Sabin was not amused. Not by my chortles and not by the women who could read the words “breast model” but not the words “professional classical sculptor.” He wasn’t titillated, either. This is his work and his work is his God. Sabin was looking for a specific physical attribute and he might as well have been looking at elbows or knees.

He eventually auditioned a few women and chose someone whom I thought was too small for Aphrodite. She is the Goddess of Love, after all, shouldn’t she have a really great set of knockers, full Double-D’s that knock people over?

But of course, he of the exquisite taste was right. Aphrodite was finished and she’s gorgeous, modest bust and all. So maybe there is something elegantly appealing about the less-endowed chest, after all….

fragment-of-aphrodite-hires

· · · · ·

The Art of Life: How and Why to Look at Sculpture by Traci L. Slatton & Sabin Howard

The Art of Life: How and Why to Look at Sculpture

by Traci L. Slatton & Sabin Howard

My husband Sabin Howard (www.sabinhoward.com) and I are writing a book about sculpture together. He is a working classical figurative sculptor–think Michelangelo–and I am NOT a PhD.

I want to write this book precisely because I am not a PhD. I want to write it for the purest reason: because I love sculpture and it enhances life and I want to share this passion, and its uplifting effect, with everyone. Sculpture is too beautiful, too innately healing, too richly resonant of what it actually means to be human, to be monopolized by a few people with advanced degrees.

I stand for the democratization of art. This is precisely why I have such a strong aversion to post-modern art, which, with its emphasis on ugliness and alienation, has begged to be rejected by the ordinary person and embraced by the few who either 1, make money off it, or 2, get a PhD out of it.
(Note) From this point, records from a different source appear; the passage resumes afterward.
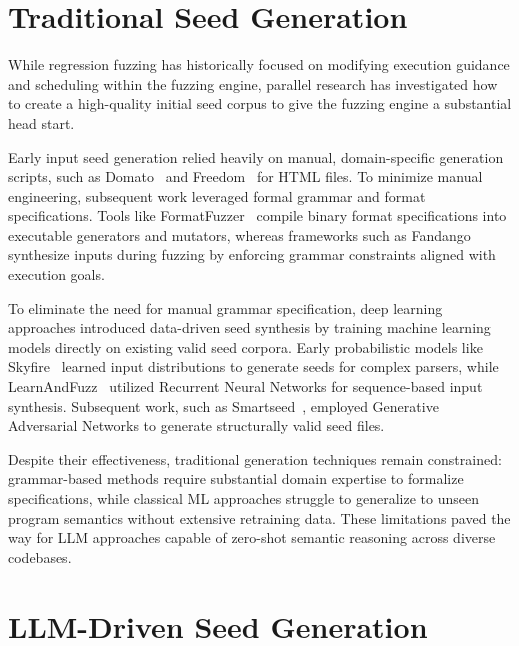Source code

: \section{Traditional Seed Generation}
\label{sec:rw-traditional-generation}

While regression fuzzing has historically focused on modifying execution
guidance and scheduling within the fuzzing engine, parallel research has
investigated how to create a high-quality initial seed corpus to give the
fuzzing engine a substantial head start.

Early input seed generation relied heavily on manual, domain-specific generation
scripts, such as Domato~\cite{GoogleprojectzeroDomato2026} and
Freedom~\cite{xuFREEDOMEngineeringStateoftheArt2020a} for HTML files. To
minimize manual engineering, subsequent work leveraged formal grammar and format
specifications. Tools like
FormatFuzzer~\cite{dutraFormatFuzzerEffectiveFuzzing2023} compile binary format
specifications into executable generators and mutators, whereas frameworks such
as Fandango~\cite{zamudioamayaFANDANGOEvolvingLanguageBased2025,
bettscheiderCombiningInputConstraints2026} synthesize inputs during fuzzing by
enforcing grammar constraints aligned with execution goals.

To eliminate the need for manual grammar specification, deep learning approaches
introduced data-driven seed synthesis by training machine learning models
directly on existing valid seed corpora. Early probabilistic models like
Skyfire~\cite{wangSkyfireDataDrivenSeed2017} learned input distributions to
generate seeds for complex parsers, while
LearnAndFuzz~\cite{godefroidLearnFuzzMachineLearning2017} utilized Recurrent
Neural Networks for sequence-based input synthesis. Subsequent work, such as
Smartseed~\cite{lyuSmartSeedSmartSeed2019}, employed Generative Adversarial
Networks to generate structurally valid seed files.

Despite their effectiveness, traditional generation techniques remain
constrained: grammar-based methods require substantial domain expertise to
formalize specifications, while classical ML approaches struggle to generalize
to unseen program semantics without extensive retraining data. These limitations
paved the way for \ac{LLM} approaches capable of zero-shot semantic reasoning
across diverse codebases.

\section{LLM-Driven Seed Generation}
\label{sec:rw-llm-generation}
I am here to tell you: art is not dead. Neither is God, for that matter. There’s a burdgeoning movement that is rediscovering both. Beauty, too.

Why do I call this book ‘The art of life’? Simple: when you pause and breathe and take in a sculpture, it brings you back into alignment with your deepest core self. It renews your Self. It deepens your experience of this moment now, of the presence, and Presence, in this perfectly imperfect moment of space-time. And isn’t that the practice of the art of life? It is for me.